Growing up as a driver's daughter and thinking of herself as a "low class person" has caused Susan to feel inferior. As a result, Susan has always had a wish. She wished that she can become someone like Sophie because she always believed that as long as she can become Sophie, then she would definitely be happy. Under this type of a psychological shadow, Susan fosters the behavior that as long as Sophie has it, then she must have it too. From childhood to adult, this is the way that Susan treats Sophie. Sophie knows but she continues to remember the words of her mother to regard Susan as her real sister and not to tell anyone that Susan is an adopted child. Moreover, Sophie believes that Susan must be like this because of her background and as a result, she didn't haggle over the matter with Susan.

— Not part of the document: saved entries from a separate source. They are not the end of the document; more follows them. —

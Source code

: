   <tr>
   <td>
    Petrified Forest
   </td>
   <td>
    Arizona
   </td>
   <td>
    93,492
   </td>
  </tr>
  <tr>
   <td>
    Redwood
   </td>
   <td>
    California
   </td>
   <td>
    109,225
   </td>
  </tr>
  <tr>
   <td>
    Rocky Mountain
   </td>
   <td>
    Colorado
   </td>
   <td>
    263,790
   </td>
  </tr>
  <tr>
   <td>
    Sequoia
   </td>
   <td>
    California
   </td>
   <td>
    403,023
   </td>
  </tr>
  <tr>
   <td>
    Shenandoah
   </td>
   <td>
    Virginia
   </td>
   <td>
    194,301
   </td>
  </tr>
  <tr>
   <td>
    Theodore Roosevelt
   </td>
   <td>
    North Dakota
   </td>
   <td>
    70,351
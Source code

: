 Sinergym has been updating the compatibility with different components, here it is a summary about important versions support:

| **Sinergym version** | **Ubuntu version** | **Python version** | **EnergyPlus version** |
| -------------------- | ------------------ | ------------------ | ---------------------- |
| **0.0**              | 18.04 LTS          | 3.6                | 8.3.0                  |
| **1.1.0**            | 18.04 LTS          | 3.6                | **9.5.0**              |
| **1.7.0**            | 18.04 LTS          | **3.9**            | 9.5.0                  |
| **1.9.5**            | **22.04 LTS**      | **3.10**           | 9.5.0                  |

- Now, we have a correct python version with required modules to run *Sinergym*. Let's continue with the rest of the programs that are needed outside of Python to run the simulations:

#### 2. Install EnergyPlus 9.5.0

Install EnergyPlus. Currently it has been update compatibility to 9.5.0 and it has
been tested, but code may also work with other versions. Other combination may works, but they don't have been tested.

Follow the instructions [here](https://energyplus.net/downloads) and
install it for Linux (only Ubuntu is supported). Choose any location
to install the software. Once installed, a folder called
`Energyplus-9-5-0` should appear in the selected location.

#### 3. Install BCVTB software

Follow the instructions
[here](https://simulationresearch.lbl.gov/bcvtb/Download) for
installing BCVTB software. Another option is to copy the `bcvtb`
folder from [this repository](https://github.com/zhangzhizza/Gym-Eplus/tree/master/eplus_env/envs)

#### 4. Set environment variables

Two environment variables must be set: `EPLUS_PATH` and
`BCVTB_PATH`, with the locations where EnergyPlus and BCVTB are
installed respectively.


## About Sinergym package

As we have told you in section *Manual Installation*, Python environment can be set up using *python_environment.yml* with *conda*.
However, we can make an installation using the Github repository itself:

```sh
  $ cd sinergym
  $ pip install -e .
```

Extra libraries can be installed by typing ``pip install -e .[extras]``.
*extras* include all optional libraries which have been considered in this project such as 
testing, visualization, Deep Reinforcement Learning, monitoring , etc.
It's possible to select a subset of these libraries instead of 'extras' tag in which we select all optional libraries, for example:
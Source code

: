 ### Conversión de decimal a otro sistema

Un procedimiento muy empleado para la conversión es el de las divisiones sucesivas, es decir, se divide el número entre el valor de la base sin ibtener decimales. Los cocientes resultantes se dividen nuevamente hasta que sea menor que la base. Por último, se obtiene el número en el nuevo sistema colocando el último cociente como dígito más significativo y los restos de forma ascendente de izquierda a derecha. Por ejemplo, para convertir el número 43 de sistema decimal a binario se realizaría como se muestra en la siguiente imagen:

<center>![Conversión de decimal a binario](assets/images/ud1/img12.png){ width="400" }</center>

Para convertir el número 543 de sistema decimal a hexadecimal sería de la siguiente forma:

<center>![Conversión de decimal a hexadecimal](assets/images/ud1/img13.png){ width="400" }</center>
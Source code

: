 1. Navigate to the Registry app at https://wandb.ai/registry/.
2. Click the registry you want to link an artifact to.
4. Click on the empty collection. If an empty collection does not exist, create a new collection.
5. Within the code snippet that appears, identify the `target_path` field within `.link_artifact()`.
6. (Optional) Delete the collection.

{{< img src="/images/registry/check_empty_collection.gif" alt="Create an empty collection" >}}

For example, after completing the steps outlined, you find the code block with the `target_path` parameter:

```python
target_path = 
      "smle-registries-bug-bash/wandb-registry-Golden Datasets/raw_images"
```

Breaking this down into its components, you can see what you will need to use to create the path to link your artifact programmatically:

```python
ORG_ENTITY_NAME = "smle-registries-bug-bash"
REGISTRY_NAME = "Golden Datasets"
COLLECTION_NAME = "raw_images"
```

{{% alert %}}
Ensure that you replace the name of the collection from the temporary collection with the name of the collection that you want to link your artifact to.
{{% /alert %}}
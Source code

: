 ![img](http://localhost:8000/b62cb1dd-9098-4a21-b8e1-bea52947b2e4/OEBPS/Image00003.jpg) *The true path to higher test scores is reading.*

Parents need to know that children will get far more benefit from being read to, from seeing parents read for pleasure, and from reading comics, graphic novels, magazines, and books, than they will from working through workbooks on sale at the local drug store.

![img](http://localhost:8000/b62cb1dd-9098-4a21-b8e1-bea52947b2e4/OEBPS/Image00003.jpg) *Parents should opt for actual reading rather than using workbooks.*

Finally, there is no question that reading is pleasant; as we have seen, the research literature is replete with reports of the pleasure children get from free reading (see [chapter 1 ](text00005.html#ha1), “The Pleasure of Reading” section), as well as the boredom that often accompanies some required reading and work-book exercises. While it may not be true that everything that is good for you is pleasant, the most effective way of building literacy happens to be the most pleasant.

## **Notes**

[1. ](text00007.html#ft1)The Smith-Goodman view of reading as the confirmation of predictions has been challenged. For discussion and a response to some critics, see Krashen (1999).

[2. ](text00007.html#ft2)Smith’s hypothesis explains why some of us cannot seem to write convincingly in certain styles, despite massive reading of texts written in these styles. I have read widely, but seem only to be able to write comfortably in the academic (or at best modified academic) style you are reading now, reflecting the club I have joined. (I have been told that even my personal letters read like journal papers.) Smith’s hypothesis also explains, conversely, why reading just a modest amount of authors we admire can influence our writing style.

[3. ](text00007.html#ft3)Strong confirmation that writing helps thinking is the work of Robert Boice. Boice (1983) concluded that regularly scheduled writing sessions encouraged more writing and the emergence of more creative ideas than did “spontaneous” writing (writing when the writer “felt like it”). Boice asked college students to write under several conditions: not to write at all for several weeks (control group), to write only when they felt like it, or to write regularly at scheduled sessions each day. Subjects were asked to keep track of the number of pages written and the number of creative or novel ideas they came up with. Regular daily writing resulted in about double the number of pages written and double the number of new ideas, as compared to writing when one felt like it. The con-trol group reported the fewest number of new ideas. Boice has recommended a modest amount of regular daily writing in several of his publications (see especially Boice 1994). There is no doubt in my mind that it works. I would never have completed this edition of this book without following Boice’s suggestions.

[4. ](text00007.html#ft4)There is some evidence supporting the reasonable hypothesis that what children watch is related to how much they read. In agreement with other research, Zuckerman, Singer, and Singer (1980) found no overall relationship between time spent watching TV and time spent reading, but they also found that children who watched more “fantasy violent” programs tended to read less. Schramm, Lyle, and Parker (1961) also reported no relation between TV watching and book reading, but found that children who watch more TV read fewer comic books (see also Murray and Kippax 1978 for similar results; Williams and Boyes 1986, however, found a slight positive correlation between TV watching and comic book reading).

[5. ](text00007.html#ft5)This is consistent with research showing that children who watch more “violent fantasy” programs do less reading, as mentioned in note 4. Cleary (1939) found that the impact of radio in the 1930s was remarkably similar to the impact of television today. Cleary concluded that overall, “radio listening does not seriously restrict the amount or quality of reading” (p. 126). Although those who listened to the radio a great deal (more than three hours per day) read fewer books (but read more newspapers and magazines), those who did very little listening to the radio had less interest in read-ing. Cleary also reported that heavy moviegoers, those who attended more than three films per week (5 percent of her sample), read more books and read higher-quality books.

Susan and Sophie along with Yuan Fang, who grew up together with them, were originally going to study at Green Light Forest, a school with no walls, Green Light Elementary School. However, because they had to move homes, they must leave Green Light Elementary School and go to study at Spencer Royal School of Music. Sophie, who loves her independence, was very unwilling but she still had to go to a school enclosed with high walls - Spencer Royal School of Music. Within the strict Spencer Music School, there is one rule: those who forget to bring their textbooks would receive a beating on their palms.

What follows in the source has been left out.